* _Work task_
What is needed here is each entry reproduced exactly, without its pictures.

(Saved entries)
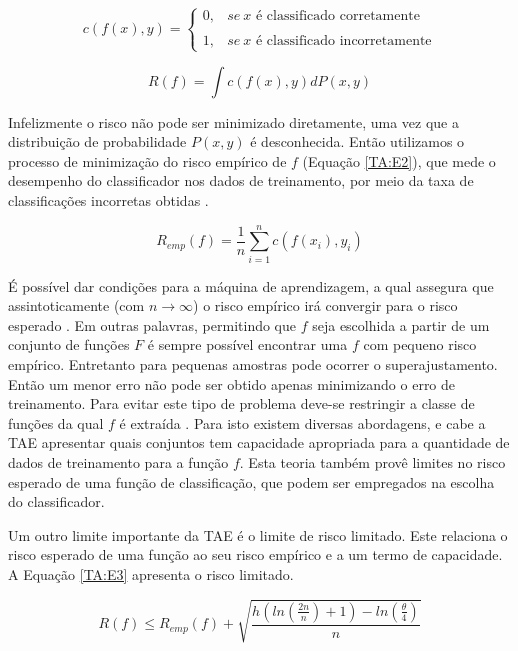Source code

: \begin{equation} \label{funcx}
c(f(x),y) = \left\{\begin{matrix}
0, & se\ x \text{ é classificado corretamente} \\ 
														       \\		
1, & se\ x \text{ é classificado incorretamente}
\end{matrix}\right.
\end{equation}

\begin{equation} \label{TA:E1}
R(f) = \int c(f(x),y)dP(x,y)
\end{equation}

Infelizmente o risco não pode ser minimizado diretamente, uma vez que a distribuição de probabilidade $P(x,y)$ é desconhecida. Então utilizamos o processo de minimização do risco empírico de $f$ (Equação \ref{TA:E2}), que mede o desempenho do classificador nos dados de treinamento, por meio da taxa de classificações incorretas obtidas \cite{Muller2001}.

\begin{equation} \label{TA:E2}
R_{emp}(f) = \frac{1}{n} \sum_{i=1}^n c(f(x_{i}),y_{i})
\end{equation}

É possível dar condições para a máquina de aprendizagem, a qual assegura que assintoticamente (com $n \rightarrow \infty$) o risco empírico irá convergir para o risco esperado \cite{Muller2001}. Em outras palavras, permitindo que $f$ seja escolhida a partir de um conjunto de funções $F$ é sempre possível encontrar uma $f$ com pequeno risco empírico. Entretanto para pequenas amostras pode ocorrer o superajustamento. Então um menor erro não pode ser obtido apenas minimizando o erro de treinamento. Para evitar este tipo de problema deve-se restringir a classe de funções da qual $f$ é extraída \cite{Scholkopf2002}. Para isto existem diversas abordagens, e cabe a TAE apresentar quais conjuntos tem capacidade apropriada para a quantidade de dados de treinamento para a função $f$. Esta teoria também provê limites no risco esperado de uma função de classificação, que podem ser empregados na escolha do classificador.

Um outro limite importante da TAE é o limite de risco limitado. Este relaciona o risco esperado de uma função ao seu risco empírico e a um termo de capacidade. A Equação \ref{TA:E3} apresenta o risco limitado.

\begin{equation} \label{TA:E3}
R(f)\leq R_{emp}(f)+\sqrt{\frac{h\left(ln(\frac{2n}{n})+1\right) - ln (\frac{\theta}{4})}{n}}
\end{equation}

* _Task response_
Source code

: \begin{equation} \label{funcx}
c(f(x),y) = \left\{\begin{matrix}
0, & se\ x \text{ é classificado corretamente} \\ 
														       \\		
1, & se\ x \text{ é classificado incorretamente}
\end{matrix}\right.
\end{equation}

\begin{equation} \label{TA:E1}
R(f) = \int c(f(x),y)dP(x,y)
\end{equation}

Infelizmente o risco não pode ser minimizado diretamente, uma vez que a distribuição de probabilidade $P(x,y)$ é desconhecida. Então utilizamos o processo de minimização do risco empírico de $f$ (Equação \ref{TA:E2}), que mede o desempenho do classificador nos dados de treinamento, por meio da taxa de classificações incorretas obtidas \cite{Muller2001}.

\begin{equation} \label{TA:E2}
R_{emp}(f) = \frac{1}{n} \sum_{i=1}^n c(f(x_{i}),y_{i})
\end{equation}

É possível dar condições para a máquina de aprendizagem, a qual assegura que assintoticamente (com $n \rightarrow \infty$) o risco empírico irá convergir para o risco esperado \cite{Muller2001}. Em outras palavras, permitindo que $f$ seja escolhida a partir de um conjunto de funções $F$ é sempre possível encontrar uma $f$ com pequeno risco empírico. Entretanto para pequenas amostras pode ocorrer o superajustamento. Então um menor erro não pode ser obtido apenas minimizando o erro de treinamento. Para evitar este tipo de problema deve-se restringir a classe de funções da qual $f$ é extraída \cite{Scholkopf2002}. Para isto existem diversas abordagens, e cabe a TAE apresentar quais conjuntos tem capacidade apropriada para a quantidade de dados de treinamento para a função $f$. Esta teoria também provê limites no risco esperado de uma função de classificação, que podem ser empregados na escolha do classificador.

Um outro limite importante da TAE é o limite de risco limitado. Este relaciona o risco esperado de uma função ao seu risco empírico e a um termo de capacidade. A Equação \ref{TA:E3} apresenta o risco limitado.

\begin{equation} \label{TA:E3}
R(f)\leq R_{emp}(f)+\sqrt{\frac{h\left(ln(\frac{2n}{n})+1\right) - ln (\frac{\theta}{4})}{n}}
\end{equation}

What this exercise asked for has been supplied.